Among its vast array of provisions, the LGA 2000 outlined the following proposals for the future of local government finance:

·      The council tax would be retained in its current form and there would be no revaluation of the 1991 base (in the run-up to the 2005 election, Labour proposed abandoning this pledge and revaluing properties, but this unpopular idea was dropped in the wake of the party’s victory)
·      There should be increased stability in the allocation of government grants, and the methodology used to calculate SSAs should be kept stable for a period of three years
·      Crude universal capping systems for local taxation should be abolished
·      Local referenda should be held on issues affecting spending and council tax decisions
·      Annual elections should be linked to councils’ budget decisions
·      Local councils should be asked to meet the cost of paying council tax benefit over a certain threshold
·      The national business rate should be retained, but moves should be made to reduce its burden on small businesses and there should be a new power for councils to introduce their own supplementary rate subject to specified constraints
·      Links between local authorities and business interests should be strengthened
·      Capital finance should be rationalised to create a system which encouraged more strategic and corporate planning
·      Improved asset management needed, if possible by introducing asset registers, management plans and performance indicators
·      Enabling better forward planning, perhaps by issuing supplementary credit approvals for more than one year
·      Making allocations on the basis of a council’s capital receipts fairer
·      Further developing the PPP system and encouraging other types of partnership between the public and private sectors

Out Goes “Capping”, In Comes “Passporting”
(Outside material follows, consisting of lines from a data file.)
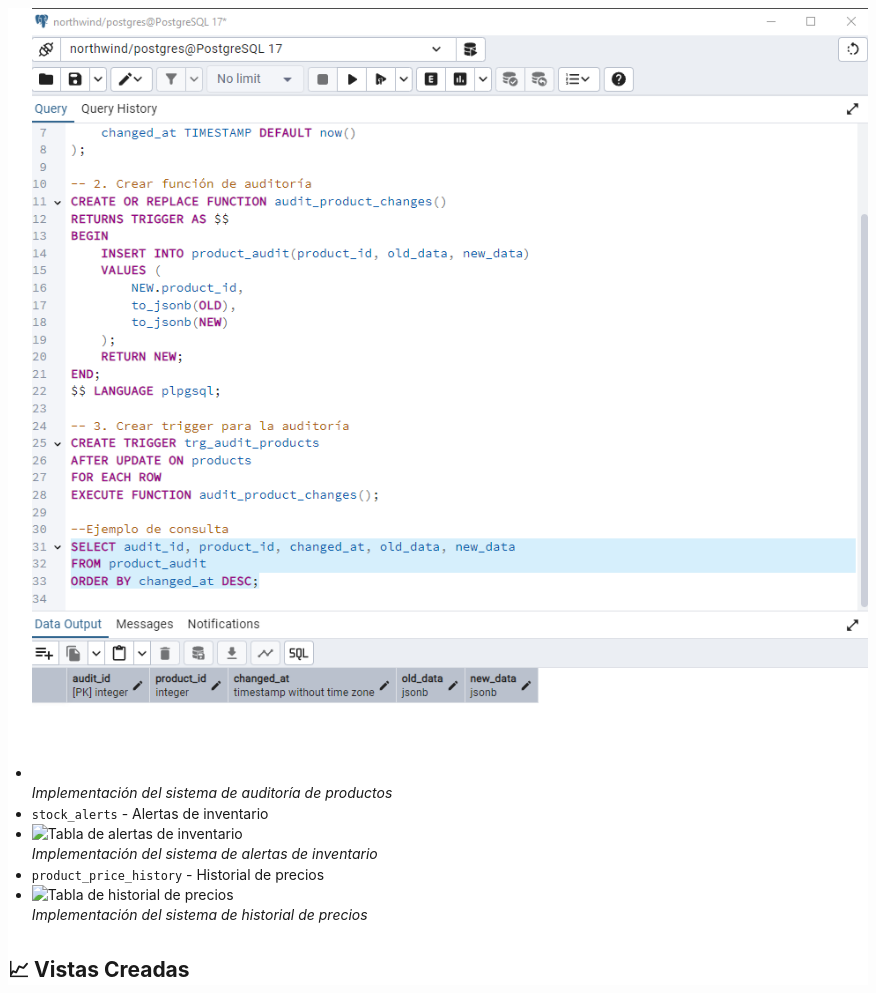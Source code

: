 - ![Tabla de auditoría de productos](/screenshots/AuditoriaDeCambiosEnProductos.PNG)  
  _Implementación del sistema de auditoría de productos_
- `stock_alerts` - Alertas de inventario
- ![Tabla de alertas de inventario](/screenshots/Control_de_Stock_Avanzado.PNG)  
  _Implementación del sistema de alertas de inventario_
- `product_price_history` - Historial de precios
- ![Tabla de historial de precios](/screenshots/historial_precios.PNG)  
  _Implementación del sistema de historial de precios_

## 📈 Vistas Creadas

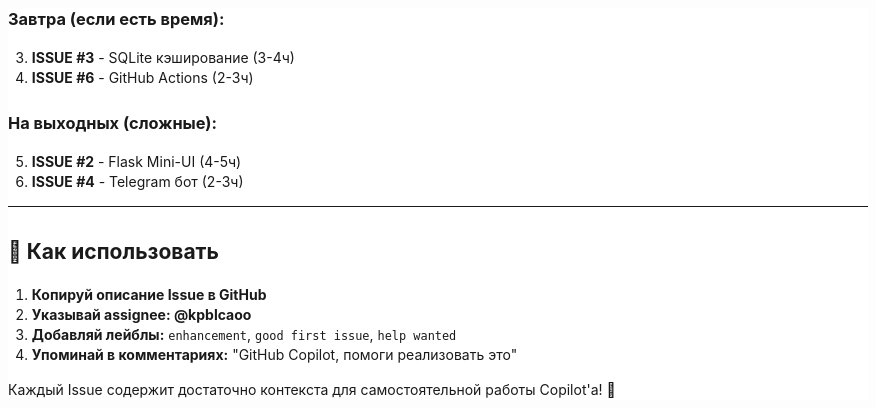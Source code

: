 ### Завтра (если есть время):
3. **ISSUE #3** - SQLite кэширование (3-4ч)
4. **ISSUE #6** - GitHub Actions (2-3ч)

### На выходных (сложные):
5. **ISSUE #2** - Flask Mini-UI (4-5ч)
6. **ISSUE #4** - Telegram бот (2-3ч)

---

## 🔧 Как использовать

1. **Копируй описание Issue в GitHub**
2. **Указывай assignee: @kpblcaoo**
3. **Добавляй лейблы:** `enhancement`, `good first issue`, `help wanted`
4. **Упоминай в комментариях:** "GitHub Copilot, помоги реализовать это"

Каждый Issue содержит достаточно контекста для самостоятельной работы Copilot'а! 🚀
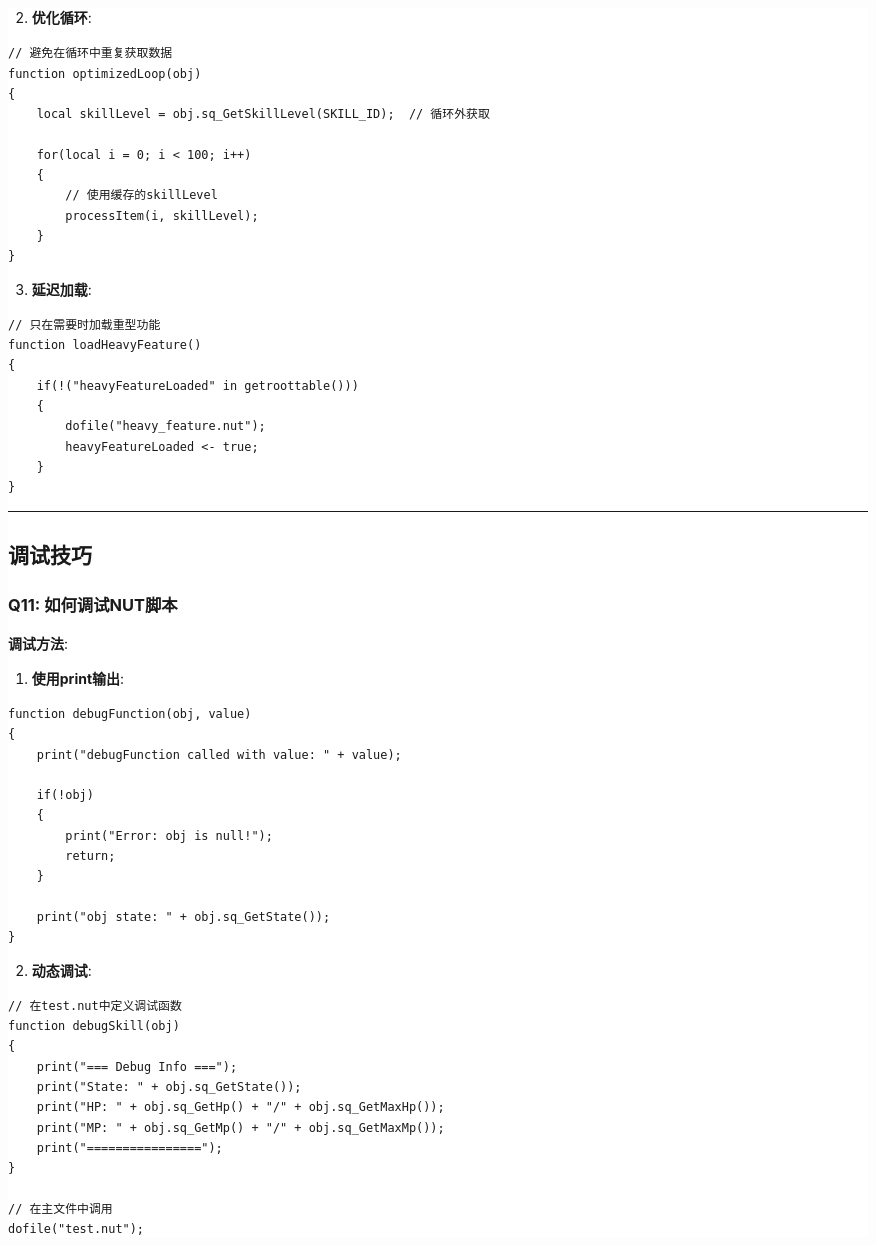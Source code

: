 2. **优化循环**:
```nut
// 避免在循环中重复获取数据
function optimizedLoop(obj)
{
    local skillLevel = obj.sq_GetSkillLevel(SKILL_ID);  // 循环外获取
    
    for(local i = 0; i < 100; i++)
    {
        // 使用缓存的skillLevel
        processItem(i, skillLevel);
    }
}
```

3. **延迟加载**:
```nut
// 只在需要时加载重型功能
function loadHeavyFeature()
{
    if(!("heavyFeatureLoaded" in getroottable()))
    {
        dofile("heavy_feature.nut");
        heavyFeatureLoaded <- true;
    }
}
```

---

## 调试技巧

### Q11: 如何调试NUT脚本

**调试方法**:

1. **使用print输出**:
```nut
function debugFunction(obj, value)
{
    print("debugFunction called with value: " + value);
    
    if(!obj)
    {
        print("Error: obj is null!");
        return;
    }
    
    print("obj state: " + obj.sq_GetState());
}
```

2. **动态调试**:
```nut
// 在test.nut中定义调试函数
function debugSkill(obj)
{
    print("=== Debug Info ===");
    print("State: " + obj.sq_GetState());
    print("HP: " + obj.sq_GetHp() + "/" + obj.sq_GetMaxHp());
    print("MP: " + obj.sq_GetMp() + "/" + obj.sq_GetMaxMp());
    print("================");
}

// 在主文件中调用
dofile("test.nut");
```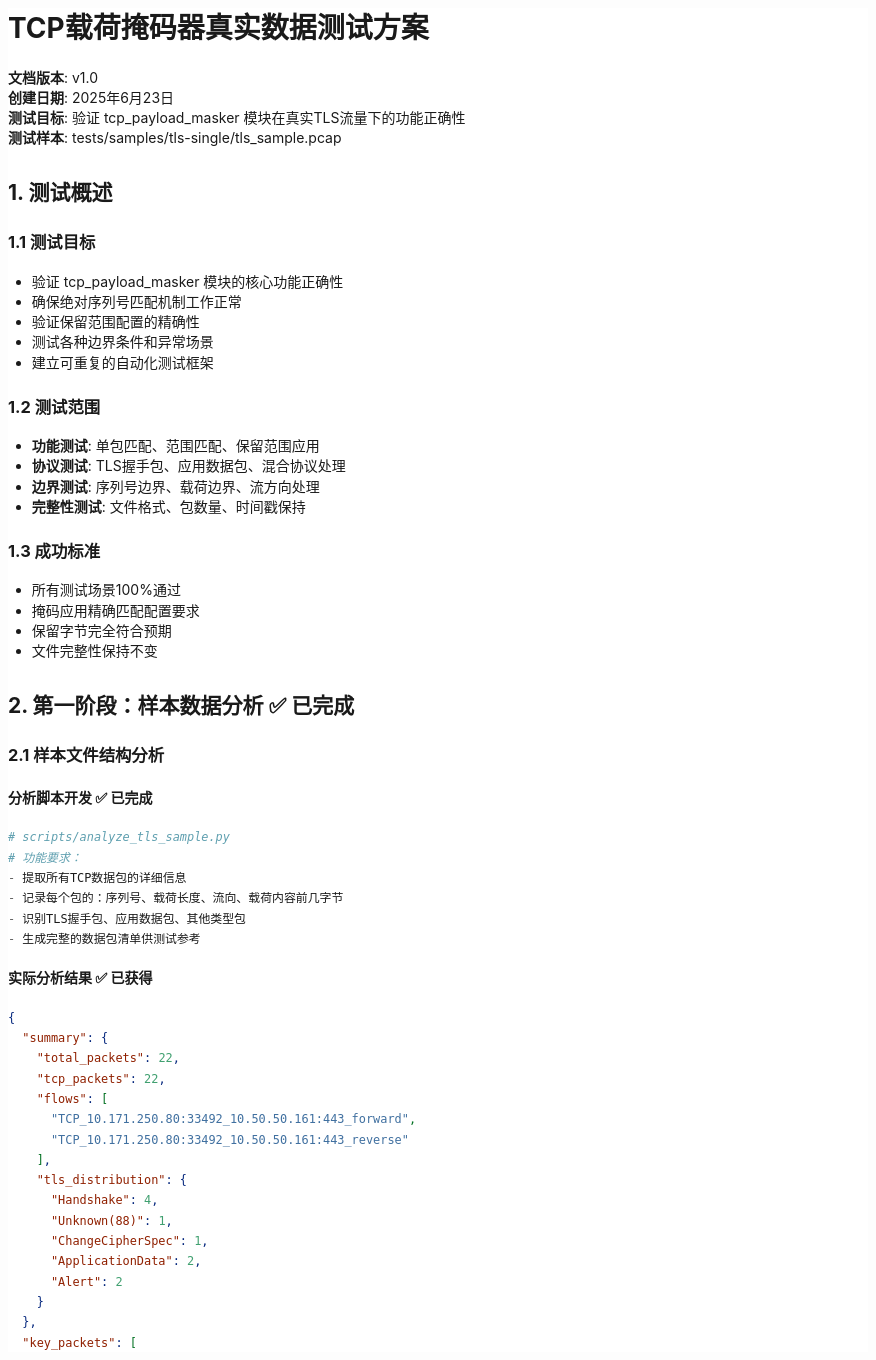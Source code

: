 # TCP载荷掩码器真实数据测试方案

**文档版本**: v1.0  
**创建日期**: 2025年6月23日  
**测试目标**: 验证 tcp_payload_masker 模块在真实TLS流量下的功能正确性  
**测试样本**: tests/samples/tls-single/tls_sample.pcap  

## 1. 测试概述

### 1.1 测试目标
- 验证 tcp_payload_masker 模块的核心功能正确性
- 确保绝对序列号匹配机制工作正常
- 验证保留范围配置的精确性
- 测试各种边界条件和异常场景
- 建立可重复的自动化测试框架

### 1.2 测试范围
- **功能测试**: 单包匹配、范围匹配、保留范围应用
- **协议测试**: TLS握手包、应用数据包、混合协议处理
- **边界测试**: 序列号边界、载荷边界、流方向处理
- **完整性测试**: 文件格式、包数量、时间戳保持

### 1.3 成功标准
- 所有测试场景100%通过
- 掩码应用精确匹配配置要求
- 保留字节完全符合预期
- 文件完整性保持不变

## 2. 第一阶段：样本数据分析 ✅ 已完成

### 2.1 样本文件结构分析

#### 分析脚本开发 ✅ 已完成
```python
# scripts/analyze_tls_sample.py
# 功能要求：
- 提取所有TCP数据包的详细信息
- 记录每个包的：序列号、载荷长度、流向、载荷内容前几字节
- 识别TLS握手包、应用数据包、其他类型包  
- 生成完整的数据包清单供测试参考
```

#### 实际分析结果 ✅ 已获得
```json
{
  "summary": {
    "total_packets": 22,
    "tcp_packets": 22,
    "flows": [
      "TCP_10.171.250.80:33492_10.50.50.161:443_forward",
      "TCP_10.171.250.80:33492_10.50.50.161:443_reverse"
    ],
    "tls_distribution": {
      "Handshake": 4,
      "Unknown(88)": 1,
      "ChangeCipherSpec": 1,
      "ApplicationData": 2,
      "Alert": 2
    }
  },
  "key_packets": [
```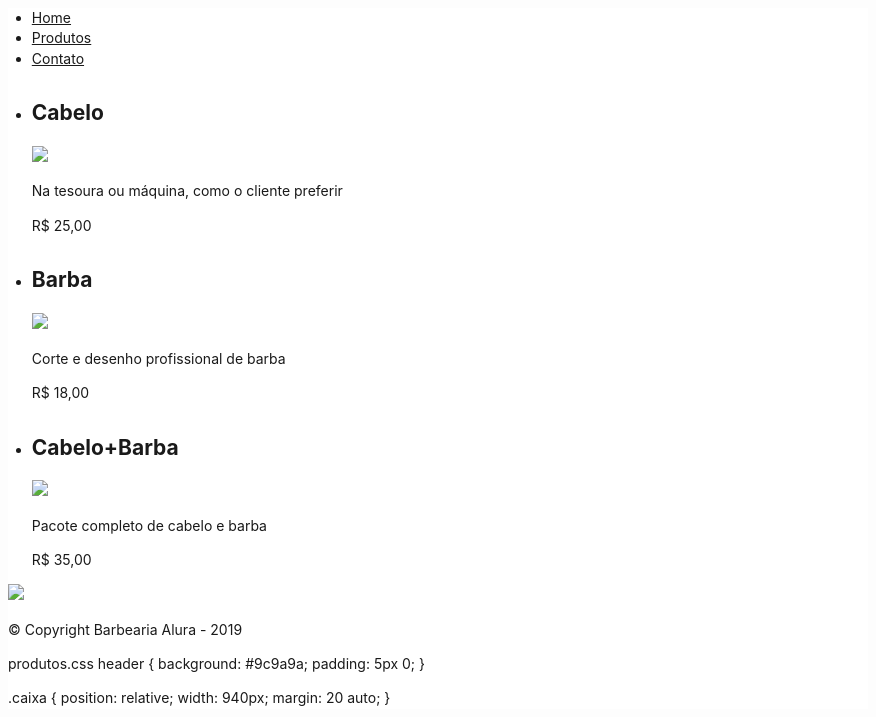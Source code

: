 <nav>
<ul>
<li><a href="index.html">Home</a></li>
<li><a href="produtos.html">Produtos</a></li>
<li><a href="contato.html">Contato</a></li>
</ul>
</nav>
</div>
</header>

<main>
<ul class="produtos">
<li>
<h2>Cabelo</h2>
<img src="cabelo.jpg">
<p class="produto-descricao">Na tesoura ou máquina, como o cliente preferir</p>
<p class="produto-preco">R$ 25,00</p>
</li>
<li>
<h2>Barba</h2>
<img src="barba.jpg">
<p class="produto-descricao">Corte e desenho profissional de barba</p>
<p class="produto-preco">R$ 18,00</p>
</li>
<li>
<h2>Cabelo+Barba</h2>
<img src="cabelo+barba.jpg">
<p class="produto-descricao">Pacote completo de cabelo e barba</p>
<p class="produto-preco">R$ 35,00</p>
</li>
</ul>
</main>

<footer>
<img src="logo-branco.png">
<p class="copyright">&copy; Copyright Barbearia Alura - 2019</p>
</footer>
</body>
</html>produtos.css
header {
    background: #9c9a9a;
    padding: 5px 0;
}

.caixa {
    position: relative;
    width: 940px;
    margin: 20 auto;
}
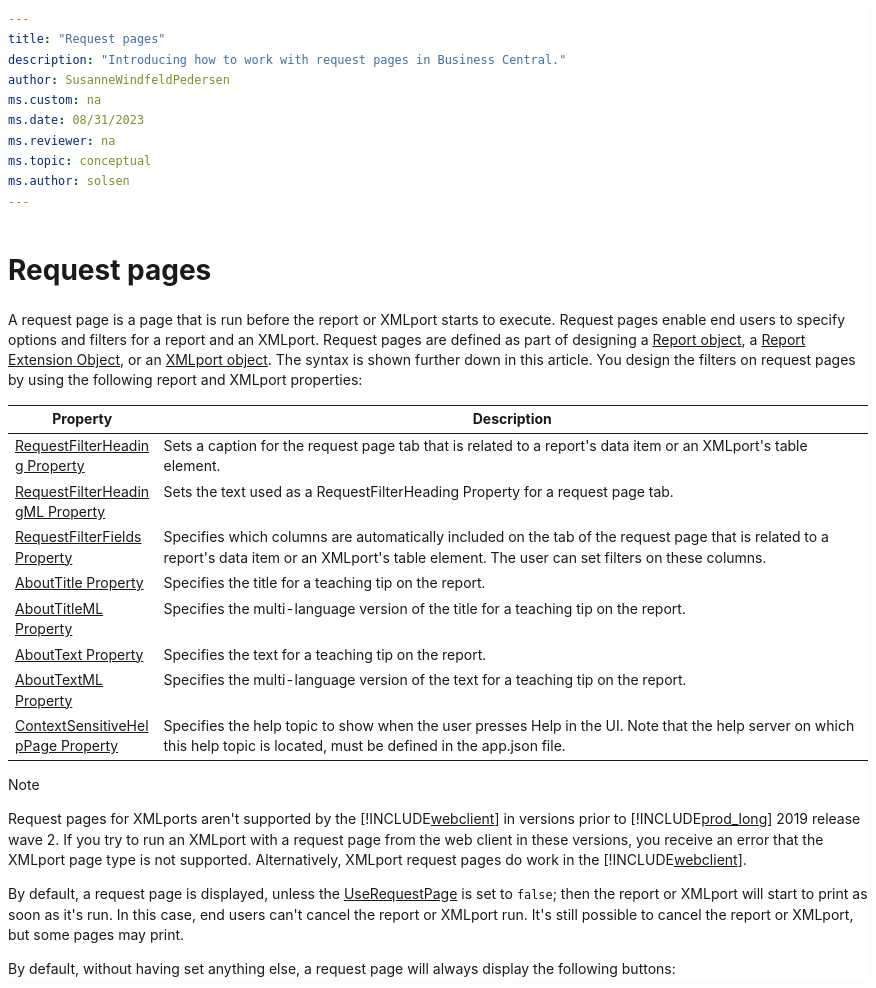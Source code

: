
 ```yaml
---
title: "Request pages"
description: "Introducing how to work with request pages in Business Central."
author: SusanneWindfeldPedersen
ms.custom: na
ms.date: 08/31/2023
ms.reviewer: na
ms.topic: conceptual
ms.author: solsen
---
```


# Request pages

A request page is a page that is run before the report or XMLport starts to execute. Request pages enable end users to specify options and filters for a report and an XMLport. Request pages are defined as part of designing a [Report object](devenv-report-object.md), a [Report Extension Object](devenv-report-ext-object.md), or an [XMLport object](devenv-XMLport-object.md). The syntax is shown further down in this article. You design the filters on request pages by using the following report and XMLport properties:

|Property|Description|
|--------|-----------|
|[RequestFilterHeading Property](properties/devenv-requestfilterheading-property.md)|Sets a caption for the request page tab that is related to a report's data item or an XMLport's table element.|
|[RequestFilterHeadingML Property](properties/devenv-requestfilterheadingml-property.md)|Sets the text used as a RequestFilterHeading Property for a request page tab.|
|[RequestFilterFields Property](properties/devenv-requestfilterfields-property.md)|Specifies which columns are automatically included on the tab of the request page that is related to a report's data item or an XMLport's table element. The user can set filters on these columns. |
|[AboutTitle Property](properties/devenv-abouttitle-property.md)|Specifies the title for a teaching tip on the report. |
|[AboutTitleML Property](properties/devenv-abouttitleml-property.md)|Specifies the multi-language version of the title for a teaching tip on the report. |
|[AboutText Property](properties/devenv-abouttext-property.md)|Specifies the text for a teaching tip on the report. |
|[AboutTextML Property](properties/devenv-abouttextml-property.md)|Specifies the multi-language version of the text for a teaching tip on the report. |
|[ContextSensitiveHelpPage Property](properties/devenv-contextsensitivehelppage-property.md)| Specifies the help topic to show when the user presses Help in the UI. Note that the help server on which this help topic is located, must be defined in the app.json file. |

> [!NOTE]  
> Request pages for XMLports aren't supported by the [!INCLUDE[webclient](includes/webclient.md)] in versions prior to [!INCLUDE[prod_long](includes/prod_long.md)] 2019 release wave 2. If you try to run an XMLport with a request page from the web client in these versions, you receive an error that the XMLport page type is not supported. Alternatively, XMLport request pages do work in the [!INCLUDE[webclient](includes/nav_windows_md.md)].

By default, a request page is displayed, unless the [UseRequestPage](properties/devenv-userequestpage-property.md) is set to `false`; then the report or XMLport will start to print as soon as it's run. In this case, end users can't cancel the report or XMLport run. It's still possible to cancel the report or XMLport, but some pages may print.

By default, without having set anything else, a request page will always display the following buttons:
Though New Labour has publicly distanced itself from the “crudeness” of capping council tax and council spending, in practice it has introduced another, more covert, means of directing local authority expenditure: so-called “passporting”. This is a means by which money is “top-sliced”, or “ring-fenced”, from the general revenue support grant given to a given local authority to be used only for a specific purpose.
Passporting is arguably a means by which the Government can get away with massaging the figures for public spending. In February 1999, for example, a £50m additional grant for schools was very publicly allocated by Ministers as an “increase” in the value of the revenue support grant. In reality, however, this money was provided by taking it away from other local government services – a sleight of hand derided by Sir Jeremy Beecham, leader of the Local Government Association, who accused Ministers of “holding local authorities to ransom” by a “smoke and mirrors trick”.